The separate markup strategy is in essence a finely linked hypertext format where the links signify a semantic role rather than navigational options. That is, the links signify the locations where markup contained in a given annotation document would appear in the document to which it is linked. As such the annotation information comprises remote markup which is virtually added to the document to which it is linked. In principle, the two documents could be merged to form a single document containing all the markup in each. This approach has several advantages for corpus-based research:
The hyper-document comprising each text in the corpus and its annotations will consist of several documents. The base or "hub" document is the unannotated document containing only primary data markup. The hub document is "read only" and is not modified in the annotation process. Each annotation document is a proper SGML document with a DTD, containing annotation information linked to its appropriate location in the hub document or another annotation document.

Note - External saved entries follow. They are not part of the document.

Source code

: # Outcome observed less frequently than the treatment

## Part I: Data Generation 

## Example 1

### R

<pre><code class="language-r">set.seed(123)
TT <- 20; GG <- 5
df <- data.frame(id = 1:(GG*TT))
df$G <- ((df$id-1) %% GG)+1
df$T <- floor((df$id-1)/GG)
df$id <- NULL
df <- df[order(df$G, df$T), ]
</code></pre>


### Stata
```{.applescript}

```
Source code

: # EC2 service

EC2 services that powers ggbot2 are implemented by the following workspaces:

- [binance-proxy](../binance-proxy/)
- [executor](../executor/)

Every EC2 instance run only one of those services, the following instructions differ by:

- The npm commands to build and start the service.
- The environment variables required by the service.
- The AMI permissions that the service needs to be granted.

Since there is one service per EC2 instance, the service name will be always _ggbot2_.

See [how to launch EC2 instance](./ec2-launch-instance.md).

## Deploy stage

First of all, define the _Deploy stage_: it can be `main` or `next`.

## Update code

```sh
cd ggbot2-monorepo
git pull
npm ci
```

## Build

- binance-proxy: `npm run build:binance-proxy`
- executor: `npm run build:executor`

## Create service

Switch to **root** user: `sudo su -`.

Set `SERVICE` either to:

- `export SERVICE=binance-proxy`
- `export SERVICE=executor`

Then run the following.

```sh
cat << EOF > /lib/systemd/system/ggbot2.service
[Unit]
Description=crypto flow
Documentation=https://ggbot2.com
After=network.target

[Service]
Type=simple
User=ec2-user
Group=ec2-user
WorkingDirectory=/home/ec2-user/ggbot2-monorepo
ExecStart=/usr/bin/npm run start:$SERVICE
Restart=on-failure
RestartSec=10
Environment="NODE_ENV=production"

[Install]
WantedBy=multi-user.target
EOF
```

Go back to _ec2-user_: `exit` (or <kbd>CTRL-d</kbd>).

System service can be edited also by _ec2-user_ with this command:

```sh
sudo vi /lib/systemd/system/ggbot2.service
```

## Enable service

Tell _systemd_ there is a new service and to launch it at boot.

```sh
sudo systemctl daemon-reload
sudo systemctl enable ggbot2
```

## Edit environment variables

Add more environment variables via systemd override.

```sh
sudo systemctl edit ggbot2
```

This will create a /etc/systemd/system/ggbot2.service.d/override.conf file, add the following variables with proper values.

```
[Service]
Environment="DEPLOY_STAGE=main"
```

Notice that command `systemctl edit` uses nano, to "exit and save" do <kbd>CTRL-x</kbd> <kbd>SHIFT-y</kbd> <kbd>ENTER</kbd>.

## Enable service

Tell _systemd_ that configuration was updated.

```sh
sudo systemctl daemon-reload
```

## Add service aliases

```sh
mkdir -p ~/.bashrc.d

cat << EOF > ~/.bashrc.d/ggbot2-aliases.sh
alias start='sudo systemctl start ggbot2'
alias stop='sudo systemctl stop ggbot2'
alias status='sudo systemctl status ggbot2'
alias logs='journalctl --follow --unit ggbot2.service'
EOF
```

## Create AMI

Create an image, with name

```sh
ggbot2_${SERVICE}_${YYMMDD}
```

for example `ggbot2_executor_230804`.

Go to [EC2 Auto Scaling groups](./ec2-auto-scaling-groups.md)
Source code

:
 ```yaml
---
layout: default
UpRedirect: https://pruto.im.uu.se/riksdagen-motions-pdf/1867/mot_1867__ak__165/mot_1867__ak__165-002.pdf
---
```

All annotation documents are linked to the SGML original (containing the primary data) or other annotation documents using one-way links. The exception is output of the aligner for parallel texts, which will consist of an SGML document containing only two-way links associating locations in two documents in different languages. The two linked documents are two documents containing the relevant structural information, such as sentence or word boundaries. The overall architecture is described by the figure below.

Following this model, the CES provides DTDs for the different types of annotation information, described below.
Both the TEI and HyTime provide means to handle situations where ID references cannot be used. TEI locators have the advantage that they are more compact than HyTime location ladders. Additionally, the TEI notation is easily made compatible with HyTime by the use of the Hytime notloc form, in conjunction with an appropriate notation declaration. Therefore, it is recommended that in general, TEI locators are used. See TEI P3, chapter 14, "Linking, Segmentation, and Alignment" for a complete description and explanation of TEI locators.
Within the CES we have developed a more precise and concise notation for locators, which uses locations in the SGML tree to point to specific elements (e.g., the third child of the second child of the first child of the root). Annotation documents are linked to the hub or to another annotation document via one-way links, specified in two steps:
As an example of the CES addressing method, consider the following text:
<p>
L'usine, qui devrait être implantée à Eloyes (Vosges) représente
un investissement d'environ 3,7 milliards de yens. Elle fabriquera
des pièces détachées pour la filiale de Minolta en RFA.
<p>
The following is the TEI mechanism for pointing to the first two words inside the <p> element :
<tok from="CHILD (2) (1) (1) (1) (2) (1) STRLOC (1)"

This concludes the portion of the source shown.